Where Hypotheses Come From

The learning agenda doesn’t require inventing hypotheses from scratch. They come from three sources already in the planning artifacts. The risk register. Risks identified during the pre-mortem are natural hypotheses. If the risk register flagged “users may struggle with the new interface,” the learning agenda includes a hypothesis about interface usability. If the register flagged “the integration between System A and System B may fail under load,” the pilot includes a load test with a specific threshold. The change plan readiness assessment. Readiness gaps are hypotheses about adoption. If the readiness assessment identified a capability gap in a specific audience, the learning agenda tests whether the training plan closes that gap. If the assessment identified a willingness gap, the learning agenda tests whether the communication approach is shifting attitudes. The roadmap assumptions. The integrated roadmap was built on assumptions about timeline, resource availability, and dependency sequencing. The learning agenda tests whether those assumptions hold in practice. If the roadmap assumed a two-week training cycle, the pilot tests whether two weeks is sufficient. The connection between these sources and the learning agenda is direct. Each high-priority risk becomes a hypothesis. Each readiness gap becomes a hypothesis. Each critical roadmap assumption becomes a hypothesis. The learning agenda is the operational expression of the program’s risk and readiness analysis.

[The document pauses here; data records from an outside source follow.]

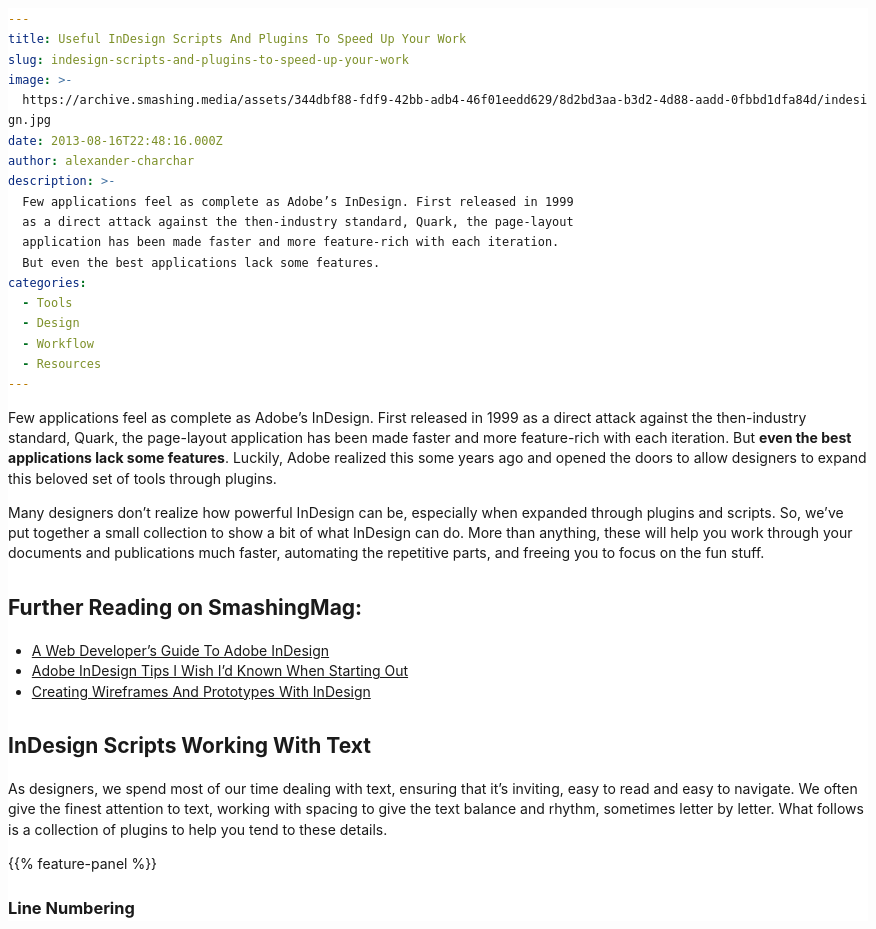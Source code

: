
 ```yaml
---
title: Useful InDesign Scripts And Plugins To Speed Up Your Work
slug: indesign-scripts-and-plugins-to-speed-up-your-work
image: >-
  https://archive.smashing.media/assets/344dbf88-fdf9-42bb-adb4-46f01eedd629/8d2bd3aa-b3d2-4d88-aadd-0fbbd1dfa84d/indesign.jpg
date: 2013-08-16T22:48:16.000Z
author: alexander-charchar
description: >-
  Few applications feel as complete as Adobe’s InDesign. First released in 1999
  as a direct attack against the then-industry standard, Quark, the page-layout
  application has been made faster and more feature-rich with each iteration.
  But even the best applications lack some features.
categories:
  - Tools
  - Design
  - Workflow
  - Resources
---
```

Few applications feel as complete as Adobe’s InDesign. First released in 1999 as a direct attack against the then-industry standard, Quark, the page-layout application has been made faster and more feature-rich with each iteration. But <strong>even the best applications lack some features</strong>. Luckily, Adobe realized this some years ago and opened the doors to allow designers to expand this beloved set of tools through plugins.

Many designers don’t realize how powerful InDesign can be, especially when expanded through plugins and scripts. So, we’ve put together a small collection to show a bit of what InDesign can do. More than anything, these will help you work through your documents and publications much faster, automating the repetitive parts, and freeing you to focus on the fun stuff.</p>

## <span class="rh">Further Reading</span> on SmashingMag:

*   [A Web Developer’s Guide To Adobe InDesign](https://www.smashingmagazine.com/2011/06/a-web-developer-s-guide-to-adobe-indesign/)
*   [Adobe InDesign Tips I Wish I’d Known When Starting Out](https://www.smashingmagazine.com/2011/03/indesign-tips-i-wish-i-d-known-when-starting-out/)
*   [Creating Wireframes And Prototypes With InDesign](https://www.smashingmagazine.com/2013/03/creating-wireframes-and-prototypes-with-indesign/)

## InDesign Scripts Working With Text

As designers, we spend most of our time dealing with text, ensuring that it’s inviting, easy to read and easy to navigate. We often give the finest attention to text, working with spacing to give the text balance and rhythm, sometimes letter by letter. What follows is a collection of plugins to help you tend to these details.

{{% feature-panel %}}

### Line Numbering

The Learning Loop Between Waves

The learning agenda creates value only if there’s a feedback loop between waves. This requires two things: Time. There must be sufficient time between waves to analyze the data, draw conclusions, and adjust the plan. If Wave 2 starts before Wave 1 data is reviewed, the learning agenda is decorative. The wave dependencies should include an explicit checkpoint for learning agenda review. A review mechanism with authority to adjust. Someone must be responsible for consolidating the data, evaluating each hypothesis, and proposing plan adjustments. This isn’t a standing meeting that reviews status. It’s a working session that evaluates evidence against hypotheses and decides what changes. Critically, the review must have the authority to change the plan for subsequent waves. If the data shows the training approach isn’t working, the team needs to redesign training before the next wave. Without adjustment authority, the learning agenda produces observations but not improvements.

The Compound Effect

The value of a learning agenda compounds across waves. Wave 1 produces five data points that reshape the Wave 2 plan. Wave 2 produces five more that reshape Wave 3. By Wave 4, the team is operating on evidence accumulated across three prior waves. Programs without learning agendas don’t get this compound effect. Each wave is planned from the same original assumptions. Problems repeat. The team discovers at the end of the rollout that it knew enough after Wave 1 to prevent most of the problems in Waves 2 through 4, but the knowledge was never captured and applied. The learning agenda is what makes a wave-based rollout genuinely different from a big-bang launch. Without it, waves are just a big bang in slow motion: the same plan deployed at different times without adaptation. The question is whether each wave incorporates everything the team learned from the ones before it: or whether it deploys the same plan at different times and calls it phased.